Training ML-Agents

Table of Contents

Training ML-Agents
Training with mlagents-learn
Training Configurations

For a broad overview of reinforcement learning, imitation learning and all the training scenarios, methods and options within the ML-Agents Toolkit, see ML-Agents Toolkit Overview.

Once your learning environment has been created and is ready for training, the next step is to initiate a training run. Training in the ML-Agents Toolkit is powered by a dedicated Python package, mlagents. This package exposes a command mlagents-learn that is the single entry point for all training workflows (e.g. reinforcement leaning, imitation learning, curriculum learning). Its implementation can be found at ml-agents/mlagents/trainers/learn.py.

Training with mlagents-learn

Starting Training

mlagents-learn is the main training utility provided by the ML-Agents Toolkit.
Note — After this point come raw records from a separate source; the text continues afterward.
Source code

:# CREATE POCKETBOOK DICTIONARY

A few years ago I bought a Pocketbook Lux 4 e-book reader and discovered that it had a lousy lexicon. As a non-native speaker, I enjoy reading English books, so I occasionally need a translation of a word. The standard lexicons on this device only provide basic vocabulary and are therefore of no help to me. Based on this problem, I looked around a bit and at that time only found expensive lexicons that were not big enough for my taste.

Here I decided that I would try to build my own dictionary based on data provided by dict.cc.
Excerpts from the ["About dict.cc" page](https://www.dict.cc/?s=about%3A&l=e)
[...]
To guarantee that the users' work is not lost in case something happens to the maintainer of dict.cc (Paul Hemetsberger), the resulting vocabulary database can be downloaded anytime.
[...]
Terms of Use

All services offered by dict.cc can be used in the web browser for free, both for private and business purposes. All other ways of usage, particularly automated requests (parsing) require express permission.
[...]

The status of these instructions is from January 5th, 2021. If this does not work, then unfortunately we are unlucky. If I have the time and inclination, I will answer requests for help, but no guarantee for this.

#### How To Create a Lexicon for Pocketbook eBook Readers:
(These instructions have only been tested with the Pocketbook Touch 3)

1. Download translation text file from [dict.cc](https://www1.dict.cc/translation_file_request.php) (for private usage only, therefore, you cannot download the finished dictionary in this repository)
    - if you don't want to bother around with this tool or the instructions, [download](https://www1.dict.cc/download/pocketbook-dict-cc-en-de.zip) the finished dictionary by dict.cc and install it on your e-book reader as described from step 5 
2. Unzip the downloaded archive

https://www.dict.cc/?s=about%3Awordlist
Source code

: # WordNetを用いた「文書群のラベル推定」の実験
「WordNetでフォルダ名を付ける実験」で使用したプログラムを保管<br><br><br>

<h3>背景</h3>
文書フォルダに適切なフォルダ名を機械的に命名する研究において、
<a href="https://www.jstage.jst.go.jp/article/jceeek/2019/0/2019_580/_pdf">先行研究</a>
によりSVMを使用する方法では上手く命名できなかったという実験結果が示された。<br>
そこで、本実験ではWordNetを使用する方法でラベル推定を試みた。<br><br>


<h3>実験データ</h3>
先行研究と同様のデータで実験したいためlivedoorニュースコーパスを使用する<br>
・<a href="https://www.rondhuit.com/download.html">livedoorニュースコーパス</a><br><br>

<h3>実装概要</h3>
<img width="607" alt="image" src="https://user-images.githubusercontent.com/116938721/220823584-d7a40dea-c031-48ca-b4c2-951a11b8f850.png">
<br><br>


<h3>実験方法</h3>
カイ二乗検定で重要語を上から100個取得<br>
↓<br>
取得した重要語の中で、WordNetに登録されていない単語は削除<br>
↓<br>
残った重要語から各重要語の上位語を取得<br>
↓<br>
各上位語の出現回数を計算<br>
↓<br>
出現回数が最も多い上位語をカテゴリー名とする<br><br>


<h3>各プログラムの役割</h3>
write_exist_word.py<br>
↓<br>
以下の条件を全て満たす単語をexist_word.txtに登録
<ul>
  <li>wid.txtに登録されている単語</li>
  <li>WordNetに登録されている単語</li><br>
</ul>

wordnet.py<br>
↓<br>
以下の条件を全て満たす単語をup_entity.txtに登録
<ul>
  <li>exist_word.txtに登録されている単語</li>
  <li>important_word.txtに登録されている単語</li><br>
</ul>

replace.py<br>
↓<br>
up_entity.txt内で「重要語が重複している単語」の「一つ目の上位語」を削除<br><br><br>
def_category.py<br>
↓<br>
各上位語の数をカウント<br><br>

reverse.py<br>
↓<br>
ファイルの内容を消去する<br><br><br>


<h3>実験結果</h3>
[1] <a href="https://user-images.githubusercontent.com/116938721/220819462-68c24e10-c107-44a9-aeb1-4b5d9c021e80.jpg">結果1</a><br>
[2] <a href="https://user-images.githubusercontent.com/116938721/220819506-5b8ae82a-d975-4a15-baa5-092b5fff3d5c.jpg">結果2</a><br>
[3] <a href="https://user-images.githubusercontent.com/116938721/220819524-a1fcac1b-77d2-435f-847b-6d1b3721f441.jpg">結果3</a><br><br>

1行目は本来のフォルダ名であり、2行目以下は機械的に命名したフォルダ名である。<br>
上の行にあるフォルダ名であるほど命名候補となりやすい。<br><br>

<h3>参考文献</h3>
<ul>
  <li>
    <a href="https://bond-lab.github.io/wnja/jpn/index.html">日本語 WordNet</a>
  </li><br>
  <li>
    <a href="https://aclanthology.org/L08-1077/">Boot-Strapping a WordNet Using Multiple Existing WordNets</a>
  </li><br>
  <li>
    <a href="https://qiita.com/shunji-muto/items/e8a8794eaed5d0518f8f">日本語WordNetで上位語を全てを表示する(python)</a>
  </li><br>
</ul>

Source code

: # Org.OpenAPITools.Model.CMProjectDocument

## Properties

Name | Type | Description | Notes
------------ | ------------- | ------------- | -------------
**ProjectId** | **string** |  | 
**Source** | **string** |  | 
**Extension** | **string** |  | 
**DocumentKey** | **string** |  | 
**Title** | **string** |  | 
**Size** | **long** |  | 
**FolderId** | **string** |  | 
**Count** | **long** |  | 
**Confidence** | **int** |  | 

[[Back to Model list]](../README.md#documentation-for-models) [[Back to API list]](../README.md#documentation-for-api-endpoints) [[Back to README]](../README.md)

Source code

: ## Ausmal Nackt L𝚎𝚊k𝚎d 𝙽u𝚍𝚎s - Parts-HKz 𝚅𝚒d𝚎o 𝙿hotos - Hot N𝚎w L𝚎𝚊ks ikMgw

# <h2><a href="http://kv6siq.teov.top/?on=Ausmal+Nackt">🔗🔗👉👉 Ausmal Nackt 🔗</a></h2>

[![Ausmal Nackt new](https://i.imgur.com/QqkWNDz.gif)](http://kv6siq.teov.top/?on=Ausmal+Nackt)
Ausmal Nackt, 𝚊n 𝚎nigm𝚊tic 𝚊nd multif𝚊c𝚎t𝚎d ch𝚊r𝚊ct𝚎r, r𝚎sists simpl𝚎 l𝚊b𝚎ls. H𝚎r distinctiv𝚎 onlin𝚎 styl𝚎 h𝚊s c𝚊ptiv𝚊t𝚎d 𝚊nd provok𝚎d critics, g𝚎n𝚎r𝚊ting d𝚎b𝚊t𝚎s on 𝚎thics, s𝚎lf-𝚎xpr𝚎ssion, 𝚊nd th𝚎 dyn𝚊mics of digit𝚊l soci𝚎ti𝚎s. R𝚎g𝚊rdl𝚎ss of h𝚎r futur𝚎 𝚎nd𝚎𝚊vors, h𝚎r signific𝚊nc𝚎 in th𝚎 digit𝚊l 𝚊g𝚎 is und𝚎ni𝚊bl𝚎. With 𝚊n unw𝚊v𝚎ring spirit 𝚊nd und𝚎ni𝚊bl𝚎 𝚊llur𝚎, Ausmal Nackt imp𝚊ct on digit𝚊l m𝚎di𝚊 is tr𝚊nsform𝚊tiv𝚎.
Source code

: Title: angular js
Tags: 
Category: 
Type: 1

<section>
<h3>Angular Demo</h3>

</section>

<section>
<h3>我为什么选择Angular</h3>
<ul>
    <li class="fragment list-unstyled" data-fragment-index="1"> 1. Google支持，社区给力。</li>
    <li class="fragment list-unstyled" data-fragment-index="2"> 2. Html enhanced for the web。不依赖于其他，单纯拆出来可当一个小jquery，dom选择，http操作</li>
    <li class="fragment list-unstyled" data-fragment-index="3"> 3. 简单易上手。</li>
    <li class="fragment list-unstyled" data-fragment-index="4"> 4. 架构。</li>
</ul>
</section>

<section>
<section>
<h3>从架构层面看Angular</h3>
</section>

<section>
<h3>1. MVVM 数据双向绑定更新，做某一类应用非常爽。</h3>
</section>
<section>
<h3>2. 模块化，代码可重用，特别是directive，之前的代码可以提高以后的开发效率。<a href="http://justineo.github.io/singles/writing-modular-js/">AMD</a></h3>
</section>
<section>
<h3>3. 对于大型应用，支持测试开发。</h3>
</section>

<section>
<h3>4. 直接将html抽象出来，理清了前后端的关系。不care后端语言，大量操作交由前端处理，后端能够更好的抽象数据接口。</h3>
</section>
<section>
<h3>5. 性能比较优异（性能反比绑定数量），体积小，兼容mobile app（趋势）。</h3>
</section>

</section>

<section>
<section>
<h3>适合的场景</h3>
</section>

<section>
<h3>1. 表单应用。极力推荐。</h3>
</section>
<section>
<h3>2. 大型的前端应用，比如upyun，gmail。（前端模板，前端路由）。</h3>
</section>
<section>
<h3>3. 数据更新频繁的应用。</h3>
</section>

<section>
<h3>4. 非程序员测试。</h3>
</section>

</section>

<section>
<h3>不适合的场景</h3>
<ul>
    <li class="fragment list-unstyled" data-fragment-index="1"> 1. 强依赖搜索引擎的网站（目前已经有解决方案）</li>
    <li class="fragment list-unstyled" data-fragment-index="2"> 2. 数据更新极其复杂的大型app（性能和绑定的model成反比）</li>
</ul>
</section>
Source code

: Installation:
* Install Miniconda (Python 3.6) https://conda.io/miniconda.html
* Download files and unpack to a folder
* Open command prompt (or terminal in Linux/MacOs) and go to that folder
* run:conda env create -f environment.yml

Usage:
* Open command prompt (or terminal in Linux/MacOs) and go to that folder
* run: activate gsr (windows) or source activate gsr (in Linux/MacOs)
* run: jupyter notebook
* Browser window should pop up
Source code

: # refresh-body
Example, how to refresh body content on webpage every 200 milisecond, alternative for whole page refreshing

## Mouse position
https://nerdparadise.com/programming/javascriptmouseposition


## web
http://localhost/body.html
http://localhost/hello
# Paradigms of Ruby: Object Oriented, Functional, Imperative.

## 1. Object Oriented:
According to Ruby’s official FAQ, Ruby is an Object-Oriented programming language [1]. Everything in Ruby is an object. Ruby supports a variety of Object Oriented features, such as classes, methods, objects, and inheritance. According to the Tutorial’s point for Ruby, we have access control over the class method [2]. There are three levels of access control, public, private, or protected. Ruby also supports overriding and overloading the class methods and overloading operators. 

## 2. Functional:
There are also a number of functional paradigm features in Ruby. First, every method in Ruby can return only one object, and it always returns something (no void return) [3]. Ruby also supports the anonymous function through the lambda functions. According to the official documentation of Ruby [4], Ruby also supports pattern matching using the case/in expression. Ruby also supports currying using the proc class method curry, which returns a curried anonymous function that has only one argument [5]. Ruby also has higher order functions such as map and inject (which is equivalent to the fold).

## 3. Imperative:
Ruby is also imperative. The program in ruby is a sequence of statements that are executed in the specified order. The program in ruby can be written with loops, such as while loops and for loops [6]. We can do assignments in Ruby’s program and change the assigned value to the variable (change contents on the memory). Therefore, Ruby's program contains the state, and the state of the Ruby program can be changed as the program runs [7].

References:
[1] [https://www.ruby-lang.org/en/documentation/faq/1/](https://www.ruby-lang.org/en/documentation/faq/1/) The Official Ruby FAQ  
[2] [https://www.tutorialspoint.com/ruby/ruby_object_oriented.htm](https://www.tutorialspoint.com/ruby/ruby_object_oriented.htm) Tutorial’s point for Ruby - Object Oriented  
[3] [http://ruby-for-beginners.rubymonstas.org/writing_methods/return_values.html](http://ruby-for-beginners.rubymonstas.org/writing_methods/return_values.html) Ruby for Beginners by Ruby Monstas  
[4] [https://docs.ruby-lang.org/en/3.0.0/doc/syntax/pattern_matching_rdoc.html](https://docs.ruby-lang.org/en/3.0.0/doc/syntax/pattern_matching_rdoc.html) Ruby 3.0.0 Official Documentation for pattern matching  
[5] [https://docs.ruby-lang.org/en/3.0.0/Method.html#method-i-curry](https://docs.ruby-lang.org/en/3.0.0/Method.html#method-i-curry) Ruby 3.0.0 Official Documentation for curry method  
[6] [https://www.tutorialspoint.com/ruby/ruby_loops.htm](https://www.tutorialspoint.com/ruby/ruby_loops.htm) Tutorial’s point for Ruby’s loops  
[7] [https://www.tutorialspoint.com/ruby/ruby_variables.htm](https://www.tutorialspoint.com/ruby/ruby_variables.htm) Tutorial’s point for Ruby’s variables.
It accepts a number of CLI options in addition to a YAML configuration file that contains all the configurations and hyperparameters to be used during training. The set of configurations and hyperparameters to include in this file depend on the agents in your environment and the specific training method you wish to utilize. Keep in mind that the hyperparameter values can have a big impact on the training performance (i.e. your agent's ability to learn a policy that solves the task). In this page, we will review all the hyperparameters for all training methods and provide guidelines and advice on their values.

To view a description of all the CLI options accepted by mlagents-learn, use the --help:

mlagents-learn --help

The basic command for training is:

mlagents-learn <trainer-config-file> --env=<env_name> --run-id=<run-identifier>

where

<trainer-config-file> is the file path of the trainer configuration YAML. This contains all the hyperparameter values. We offer a detailed guide on the structure of this file and the meaning of the hyperparameters (and advice on how to set them) in the dedicated Training Configurations section below.
<env_name>(Optional) is the name (including path) of your Unity executable containing the agents to be trained. If <env_name> is not passed, the training will happen in the Editor. Press the Play button in Unity when the message "Start training by pressing the Play button in the Unity Editor" is displayed on the screen.
<run-identifier> is a unique name you can use to identify the results of your training runs.

See the Getting Started Guide for a sample execution of the mlagents-learn command.

Observing Training

Regardless of which training methods, configurations or hyperparameters you provide, the training process will always generate three artifacts, all found in the results/<run-identifier> folder:

Summaries: these are training metrics that are updated throughout the training process. They are helpful to monitor your training performance and may help inform how to update your hyperparameter values. See Using TensorBoard for more details on how to visualize the training metrics.
Models: these contain the model checkpoints that are updated throughout training and the final model file (.onnx). This final model file is generated once either when training completes or is interrupted.
Timers file (under results/<run-identifier>/run_logs): this contains aggregated metrics on your training process, including time spent on specific code blocks. See Profiling in Python for more information on the timers generated.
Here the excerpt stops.